> **The task**:
Starting from the first line below, copy the whole listing exactly.

___ Entries shown ___

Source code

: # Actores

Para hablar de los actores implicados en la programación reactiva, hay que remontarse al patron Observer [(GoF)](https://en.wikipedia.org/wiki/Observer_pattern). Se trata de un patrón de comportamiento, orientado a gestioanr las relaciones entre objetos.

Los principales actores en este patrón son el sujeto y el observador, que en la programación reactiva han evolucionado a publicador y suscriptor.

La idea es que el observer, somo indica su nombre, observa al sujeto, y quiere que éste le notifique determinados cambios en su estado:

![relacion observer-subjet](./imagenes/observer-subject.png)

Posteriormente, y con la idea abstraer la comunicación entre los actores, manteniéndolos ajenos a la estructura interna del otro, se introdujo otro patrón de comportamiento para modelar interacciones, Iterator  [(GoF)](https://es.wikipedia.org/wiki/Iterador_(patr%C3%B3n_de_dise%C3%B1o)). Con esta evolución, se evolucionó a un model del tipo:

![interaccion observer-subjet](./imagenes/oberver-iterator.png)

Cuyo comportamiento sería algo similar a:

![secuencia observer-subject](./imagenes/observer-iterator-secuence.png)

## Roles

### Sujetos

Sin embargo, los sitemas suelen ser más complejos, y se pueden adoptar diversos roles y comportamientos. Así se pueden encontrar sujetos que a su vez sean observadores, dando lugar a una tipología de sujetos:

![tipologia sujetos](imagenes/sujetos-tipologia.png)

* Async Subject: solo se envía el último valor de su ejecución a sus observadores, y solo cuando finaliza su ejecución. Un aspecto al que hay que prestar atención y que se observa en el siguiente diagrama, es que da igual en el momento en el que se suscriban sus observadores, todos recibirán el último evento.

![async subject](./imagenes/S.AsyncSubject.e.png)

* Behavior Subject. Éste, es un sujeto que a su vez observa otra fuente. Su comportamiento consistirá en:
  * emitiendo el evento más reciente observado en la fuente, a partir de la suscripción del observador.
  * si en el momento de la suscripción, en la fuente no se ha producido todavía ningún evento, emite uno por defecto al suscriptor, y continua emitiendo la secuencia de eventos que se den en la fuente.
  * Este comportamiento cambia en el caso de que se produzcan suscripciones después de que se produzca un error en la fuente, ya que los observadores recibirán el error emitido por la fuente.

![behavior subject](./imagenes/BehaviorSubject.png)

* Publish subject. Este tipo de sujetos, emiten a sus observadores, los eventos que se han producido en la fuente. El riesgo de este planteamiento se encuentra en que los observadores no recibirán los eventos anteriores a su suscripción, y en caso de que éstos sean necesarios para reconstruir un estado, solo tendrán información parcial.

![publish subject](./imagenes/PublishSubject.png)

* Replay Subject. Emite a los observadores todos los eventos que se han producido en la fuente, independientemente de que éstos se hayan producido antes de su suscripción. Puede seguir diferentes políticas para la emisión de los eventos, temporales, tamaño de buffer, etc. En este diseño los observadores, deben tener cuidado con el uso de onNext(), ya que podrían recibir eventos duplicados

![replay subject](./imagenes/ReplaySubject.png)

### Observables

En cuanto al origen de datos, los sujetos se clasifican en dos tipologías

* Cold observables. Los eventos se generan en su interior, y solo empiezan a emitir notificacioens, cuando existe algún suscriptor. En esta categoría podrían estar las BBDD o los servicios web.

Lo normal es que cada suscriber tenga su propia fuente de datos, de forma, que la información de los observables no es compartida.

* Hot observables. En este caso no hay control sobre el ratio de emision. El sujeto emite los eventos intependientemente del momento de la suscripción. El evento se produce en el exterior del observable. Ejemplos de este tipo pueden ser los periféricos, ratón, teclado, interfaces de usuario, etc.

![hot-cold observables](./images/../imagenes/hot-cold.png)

___

> **Completed exercise**:
Source code

: # Actores

Para hablar de los actores implicados en la programación reactiva, hay que remontarse al patron Observer [(GoF)](https://en.wikipedia.org/wiki/Observer_pattern). Se trata de un patrón de comportamiento, orientado a gestioanr las relaciones entre objetos.

Los principales actores en este patrón son el sujeto y el observador, que en la programación reactiva han evolucionado a publicador y suscriptor.

La idea es que el observer, somo indica su nombre, observa al sujeto, y quiere que éste le notifique determinados cambios en su estado:

![relacion observer-subjet](./imagenes/observer-subject.png)

Posteriormente, y con la idea abstraer la comunicación entre los actores, manteniéndolos ajenos a la estructura interna del otro, se introdujo otro patrón de comportamiento para modelar interacciones, Iterator  [(GoF)](https://es.wikipedia.org/wiki/Iterador_(patr%C3%B3n_de_dise%C3%B1o)). Con esta evolución, se evolucionó a un model del tipo:

![interaccion observer-subjet](./imagenes/oberver-iterator.png)

Cuyo comportamiento sería algo similar a:

![secuencia observer-subject](./imagenes/observer-iterator-secuence.png)

## Roles

### Sujetos

Sin embargo, los sitemas suelen ser más complejos, y se pueden adoptar diversos roles y comportamientos. Así se pueden encontrar sujetos que a su vez sean observadores, dando lugar a una tipología de sujetos:

![tipologia sujetos](imagenes/sujetos-tipologia.png)

* Async Subject: solo se envía el último valor de su ejecución a sus observadores, y solo cuando finaliza su ejecución. Un aspecto al que hay que prestar atención y que se observa en el siguiente diagrama, es que da igual en el momento en el que se suscriban sus observadores, todos recibirán el último evento.

![async subject](./imagenes/S.AsyncSubject.e.png)

* Behavior Subject. Éste, es un sujeto que a su vez observa otra fuente. Su comportamiento consistirá en:
  * emitiendo el evento más reciente observado en la fuente, a partir de la suscripción del observador.
  * si en el momento de la suscripción, en la fuente no se ha producido todavía ningún evento, emite uno por defecto al suscriptor, y continua emitiendo la secuencia de eventos que se den en la fuente.
  * Este comportamiento cambia en el caso de que se produzcan suscripciones después de que se produzca un error en la fuente, ya que los observadores recibirán el error emitido por la fuente.

![behavior subject](./imagenes/BehaviorSubject.png)

* Publish subject. Este tipo de sujetos, emiten a sus observadores, los eventos que se han producido en la fuente. El riesgo de este planteamiento se encuentra en que los observadores no recibirán los eventos anteriores a su suscripción, y en caso de que éstos sean necesarios para reconstruir un estado, solo tendrán información parcial.

![publish subject](./imagenes/PublishSubject.png)

* Replay Subject. Emite a los observadores todos los eventos que se han producido en la fuente, independientemente de que éstos se hayan producido antes de su suscripción. Puede seguir diferentes políticas para la emisión de los eventos, temporales, tamaño de buffer, etc. En este diseño los observadores, deben tener cuidado con el uso de onNext(), ya que podrían recibir eventos duplicados

![replay subject](./imagenes/ReplaySubject.png)

### Observables

En cuanto al origen de datos, los sujetos se clasifican en dos tipologías

* Cold observables. Los eventos se generan en su interior, y solo empiezan a emitir notificacioens, cuando existe algún suscriptor. En esta categoría podrían estar las BBDD o los servicios web.

Lo normal es que cada suscriber tenga su propia fuente de datos, de forma, que la información de los observables no es compartida.

* Hot observables. En este caso no hay control sobre el ratio de emision. El sujeto emite los eventos intependientemente del momento de la suscripción. El evento se produce en el exterior del observable. Ejemplos de este tipo pueden ser los periféricos, ratón, teclado, interfaces de usuario, etc.

![hot-cold observables](./images/../imagenes/hot-cold.png)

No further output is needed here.